Additional useful commands

  • goq stat : shows a snapshot of the server's internal state, including running jobs, waiting jobs (if not enough workers), and waiting workers (if not enough jobs).

  • goq kill jobid : kills a previously submitted jobid.

  • goq shutdown : shuts down the job server. Workers stay running, and will re-join the server when it comes back online.

  • goq wait jobid : waits until the specified job has finished. The jobid must be for an already started job. Returns immediately if the job is already done.

  • goq immolateworkers : this sounds bloody, as it is. Normally you should leave your workers running once started. They will reconnect to the server automatically if the server is bounced. If you really need to (e.g. if you must change your server port number), this will tell all listening workers to kill themselves. To avoid accidents, it is deliberately hard-to-type.

configuration reference

Configuration is controlled by these environment variables. Only the GOQ_HOME variable is mandatory. The rest have reasonable defaults. Once you have run 'goq init' the settings are kept in $GOQ_HOME/.goq/serverloc, and should be adjusted there.

  • GOQ_HOME = tells goq processes where to find their .goq directory of credentials. (required)

  • GOQ_JSERV_IP = the ipv4 address of the server. Default: the first external facing interface discovered.

  • GOQ_JSERV_PORT = the port number the server is listening on (defaults to 1776).

  • GOQ_ODIR = the output directory where the server will write job output. Default: ./o

  • GOQ_SENDTIMEOUT_MSEC = milliseconds of wait before timing-out various network communications (you shouldn't need to adjust this, unless traffic is super heavy and your workers aren't receiving jobs). The current default is 1000 msec.

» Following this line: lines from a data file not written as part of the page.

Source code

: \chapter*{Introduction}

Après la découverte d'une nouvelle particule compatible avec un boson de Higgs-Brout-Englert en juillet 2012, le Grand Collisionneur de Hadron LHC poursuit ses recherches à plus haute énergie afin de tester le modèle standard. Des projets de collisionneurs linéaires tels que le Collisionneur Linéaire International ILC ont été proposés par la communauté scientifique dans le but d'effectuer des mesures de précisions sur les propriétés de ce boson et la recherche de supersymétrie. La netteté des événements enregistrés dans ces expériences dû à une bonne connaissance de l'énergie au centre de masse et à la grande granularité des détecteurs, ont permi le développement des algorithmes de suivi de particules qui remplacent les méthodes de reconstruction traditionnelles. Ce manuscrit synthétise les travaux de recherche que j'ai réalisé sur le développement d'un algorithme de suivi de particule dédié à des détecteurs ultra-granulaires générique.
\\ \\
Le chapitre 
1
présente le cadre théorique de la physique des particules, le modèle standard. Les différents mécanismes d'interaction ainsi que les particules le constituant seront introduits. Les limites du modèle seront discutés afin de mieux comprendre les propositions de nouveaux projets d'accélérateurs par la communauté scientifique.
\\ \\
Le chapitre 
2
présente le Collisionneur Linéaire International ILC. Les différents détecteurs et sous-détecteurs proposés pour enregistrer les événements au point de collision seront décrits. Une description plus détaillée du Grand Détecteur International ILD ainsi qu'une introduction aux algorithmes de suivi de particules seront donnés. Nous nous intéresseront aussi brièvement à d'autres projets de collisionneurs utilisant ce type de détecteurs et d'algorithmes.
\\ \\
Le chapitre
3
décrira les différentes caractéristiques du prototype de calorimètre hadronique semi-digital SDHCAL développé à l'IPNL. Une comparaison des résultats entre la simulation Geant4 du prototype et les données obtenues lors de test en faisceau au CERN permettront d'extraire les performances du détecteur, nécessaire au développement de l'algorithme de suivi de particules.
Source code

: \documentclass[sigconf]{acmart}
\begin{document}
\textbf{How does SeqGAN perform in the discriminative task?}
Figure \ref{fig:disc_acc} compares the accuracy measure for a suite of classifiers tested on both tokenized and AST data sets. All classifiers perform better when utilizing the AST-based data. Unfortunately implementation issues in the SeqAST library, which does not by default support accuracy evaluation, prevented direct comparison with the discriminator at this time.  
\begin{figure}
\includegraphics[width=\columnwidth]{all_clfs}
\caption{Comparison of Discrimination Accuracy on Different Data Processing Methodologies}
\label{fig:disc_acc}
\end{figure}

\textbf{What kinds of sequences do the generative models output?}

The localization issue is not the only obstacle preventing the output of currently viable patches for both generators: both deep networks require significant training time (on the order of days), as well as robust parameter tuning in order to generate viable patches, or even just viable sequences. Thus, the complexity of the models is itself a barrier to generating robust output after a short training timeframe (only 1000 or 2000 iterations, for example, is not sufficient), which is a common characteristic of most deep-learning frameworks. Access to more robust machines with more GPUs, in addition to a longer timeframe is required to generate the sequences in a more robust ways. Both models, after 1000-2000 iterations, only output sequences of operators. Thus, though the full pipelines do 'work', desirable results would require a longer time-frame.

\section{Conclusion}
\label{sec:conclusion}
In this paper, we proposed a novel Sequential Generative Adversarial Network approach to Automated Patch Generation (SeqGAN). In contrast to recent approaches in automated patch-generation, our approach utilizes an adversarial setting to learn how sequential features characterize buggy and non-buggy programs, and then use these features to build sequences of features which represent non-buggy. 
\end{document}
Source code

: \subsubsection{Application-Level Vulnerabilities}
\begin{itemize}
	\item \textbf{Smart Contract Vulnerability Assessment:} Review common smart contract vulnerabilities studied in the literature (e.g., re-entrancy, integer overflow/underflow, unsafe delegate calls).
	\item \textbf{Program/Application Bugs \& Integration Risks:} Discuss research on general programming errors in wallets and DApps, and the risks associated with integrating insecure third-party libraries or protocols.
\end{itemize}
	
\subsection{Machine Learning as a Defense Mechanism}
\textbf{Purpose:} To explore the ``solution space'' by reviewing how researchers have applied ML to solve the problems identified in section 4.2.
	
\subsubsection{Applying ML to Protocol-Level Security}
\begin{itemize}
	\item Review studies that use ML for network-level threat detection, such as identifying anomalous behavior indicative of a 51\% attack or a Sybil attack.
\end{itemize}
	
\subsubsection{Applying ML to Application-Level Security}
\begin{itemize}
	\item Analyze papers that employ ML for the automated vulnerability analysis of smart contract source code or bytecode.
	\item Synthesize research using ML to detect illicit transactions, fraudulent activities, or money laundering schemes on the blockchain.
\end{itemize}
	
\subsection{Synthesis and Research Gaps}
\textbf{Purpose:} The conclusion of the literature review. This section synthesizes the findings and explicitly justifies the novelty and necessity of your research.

  • GOQ_HEARTBEAT_SEC = time period between heartbeats in seconds. (default: 5 seconds). The server will check on jobs this often, and re-queue those from non-responsive (presumed dead) workers.

sample local-only session

Usually you would start a bunch of remote workers. But goq works just fine with local workers, and this is an excellent way to get familiar with the system before deploying to your cluster.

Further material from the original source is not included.